В межзвездной культуре, ограниченной связями со скоростью света, номенклатура названий была непростым делом. На всех крупных кораблях имелись базы данных о мирах и малых телах, вращающихся вокруг разных звезд. В центральных системах — тех, что находятся в пределах дюжины световых лет от Земли, — было достаточно просто придерживаться названий, присвоенных столетиями ранее, во время первой волны межзвездных исследований. Но как только вы углублялись в нетронутую территорию, все становилось сложнее и запутаннее. "Доминатрикс" заверил, что миры вокруг 107 Рыб никогда не имели названий, но это означало только то, что в базе данных корабля не было присвоенных названий. Однако эта база данных, возможно, серьезно не обновлялась в течение десятилетий: вместо того чтобы полагаться на сообщения от какого-либо центрального органа власти, анархисты ультра предпочитали прямые контакты между кораблями. Когда встречались два или более из их субсветолетов, они сравнивали и обновляли свои соответствующие таблицы номенклатуры. Если первый корабль присвоил названия группе миров и связанным с ними географическим объектам, а у второго корабля не было текущих запросов на эти объекты, то обычно второй корабль вносил изменения в свою базу данных, добавляя новые названия. Они могут быть помечены как временные, если только третье судно не подтвердит, что они все еще не распределены. Если у двух судов будут противоречивые записи, их базы данных будут обновлены одновременно, в каждой записи будут указаны два равновероятных названия. Когда у трех или более судов были противоречащие друг другу записи, различные записи сравнивались на тот случай, если две или более из них имели приоритет перед третьей. В этом случае устаревшая запись удалялась или сохранялась во вторичном поле, зарезервированном для сомнительных или неофициальных обозначений. Если бы система действительно была названа в первый раз, то новые названия постепенно вошли бы в базы данных большинства кораблей, хотя на это могли бы уйти десятилетия. Таблицы Куэйхи были точны в той же мере, как и таблицы "Гностического восхождения"; Жасмина не была общительной ультра, так что вполне возможно, что эта система уже получила название. Если бы это было так, то его собственные любовно присвоенные имена постепенно исчезали бы из памяти, пока не остались бы лишь призрачными записями с самым низким уровнем устаревания в корабельных базах данных — или были бы полностью стерты.

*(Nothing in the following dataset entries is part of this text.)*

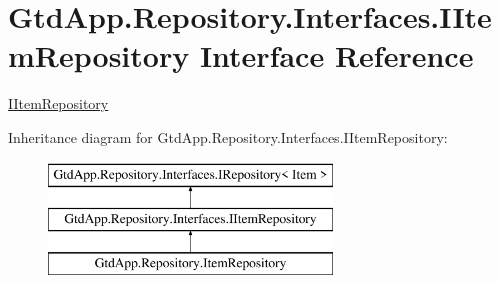 \hypertarget{interface_gtd_app_1_1_repository_1_1_interfaces_1_1_i_item_repository}{}\section{Gtd\+App.\+Repository.\+Interfaces.\+I\+Item\+Repository Interface Reference}
\label{interface_gtd_app_1_1_repository_1_1_interfaces_1_1_i_item_repository}


\mbox{\hyperlink{interface_gtd_app_1_1_repository_1_1_interfaces_1_1_i_item_repository}{I\+Item\+Repository}}  


Inheritance diagram for Gtd\+App.\+Repository.\+Interfaces.\+I\+Item\+Repository\+:\begin{figure}[H]
\begin{center}
\leavevmode
\includegraphics[height=3.000000cm]{interface_gtd_app_1_1_repository_1_1_interfaces_1_1_i_item_repository}
\end{center}
\end{figure}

Но на данный момент, а возможно, и на долгие годы вперед, система принадлежала ему. Халдора — это было название, которое он дал этому миру, и пока он не узнал об обратном, оно было таким же официальным, как и любое другое, за исключением того, что, как заметила Морвенна, все, что он на самом деле делал, — это хватал нераспределенные имена из номенклатурных таблиц и добавлял их ко всему, что выглядело отдаленно подходящим. Если система действительно оказалась важной, не следовало ли ему проявить немного больше заботы о процессе?
Кто знает, чем могут закончиться паломничества, если его мост окажется настоящим?
Куэйхи улыбнулся. На данный момент названия были вполне приемлемыми; если он решит их изменить, у него еще будет достаточно времени.